INSTRUCTIONS FOR THE TASK — Every line from the one with "The current work" up to and including the one with "10 Keep the" is to be output exactly as it appears below; pictures are not.

MATERIAL PROVIDED —
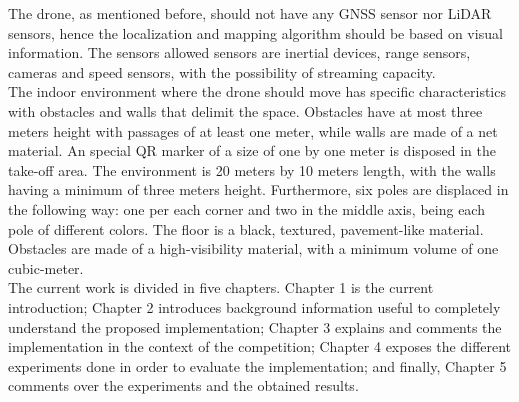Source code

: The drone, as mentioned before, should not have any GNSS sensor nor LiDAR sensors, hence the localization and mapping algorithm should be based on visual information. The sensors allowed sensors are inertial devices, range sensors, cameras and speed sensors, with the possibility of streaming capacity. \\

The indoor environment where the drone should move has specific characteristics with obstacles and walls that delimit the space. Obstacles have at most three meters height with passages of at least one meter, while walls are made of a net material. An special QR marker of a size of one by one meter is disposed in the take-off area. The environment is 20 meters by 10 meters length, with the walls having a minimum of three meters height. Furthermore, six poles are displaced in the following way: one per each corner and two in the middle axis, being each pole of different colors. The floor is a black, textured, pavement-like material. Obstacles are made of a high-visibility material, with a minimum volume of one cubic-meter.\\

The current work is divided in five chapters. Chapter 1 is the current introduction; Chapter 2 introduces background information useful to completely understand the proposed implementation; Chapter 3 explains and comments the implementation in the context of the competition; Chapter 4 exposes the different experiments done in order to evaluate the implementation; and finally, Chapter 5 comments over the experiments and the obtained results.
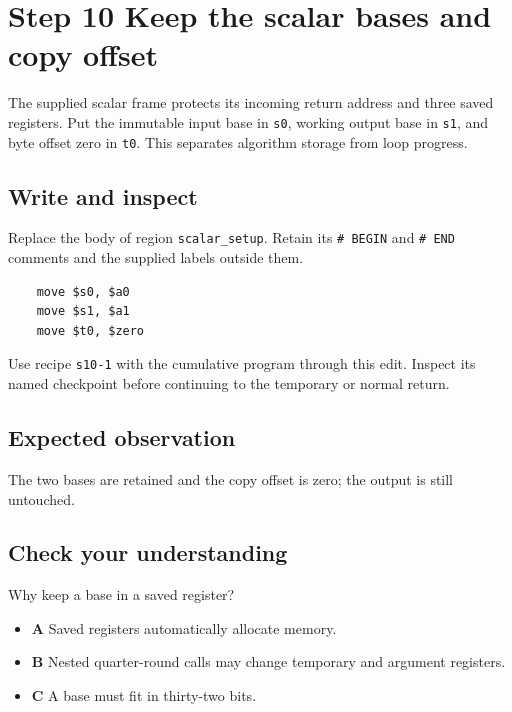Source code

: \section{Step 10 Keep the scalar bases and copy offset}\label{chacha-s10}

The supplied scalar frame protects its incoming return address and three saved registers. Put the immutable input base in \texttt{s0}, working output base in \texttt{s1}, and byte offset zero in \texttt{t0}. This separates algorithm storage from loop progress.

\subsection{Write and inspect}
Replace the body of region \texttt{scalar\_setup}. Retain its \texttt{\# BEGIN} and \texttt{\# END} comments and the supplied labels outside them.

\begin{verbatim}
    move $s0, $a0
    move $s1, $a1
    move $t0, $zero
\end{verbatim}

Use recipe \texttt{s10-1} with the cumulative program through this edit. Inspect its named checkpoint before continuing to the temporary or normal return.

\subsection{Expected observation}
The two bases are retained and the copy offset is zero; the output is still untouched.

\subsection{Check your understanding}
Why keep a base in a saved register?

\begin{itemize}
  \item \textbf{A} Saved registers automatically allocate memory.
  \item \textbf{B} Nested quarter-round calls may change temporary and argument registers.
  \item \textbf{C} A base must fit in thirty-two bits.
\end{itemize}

SOLUTION TO THE PROBLEM —
The current work is divided in five chapters. Chapter 1 is the current introduction; Chapter 2 introduces background information useful to completely understand the proposed implementation; Chapter 3 explains and comments the implementation in the context of the competition; Chapter 4 exposes the different experiments done in order to evaluate the implementation; and finally, Chapter 5 comments over the experiments and the obtained results.
Source code

: \section{Step 10 Keep the scalar bases and copy offset}\label{chacha-s10}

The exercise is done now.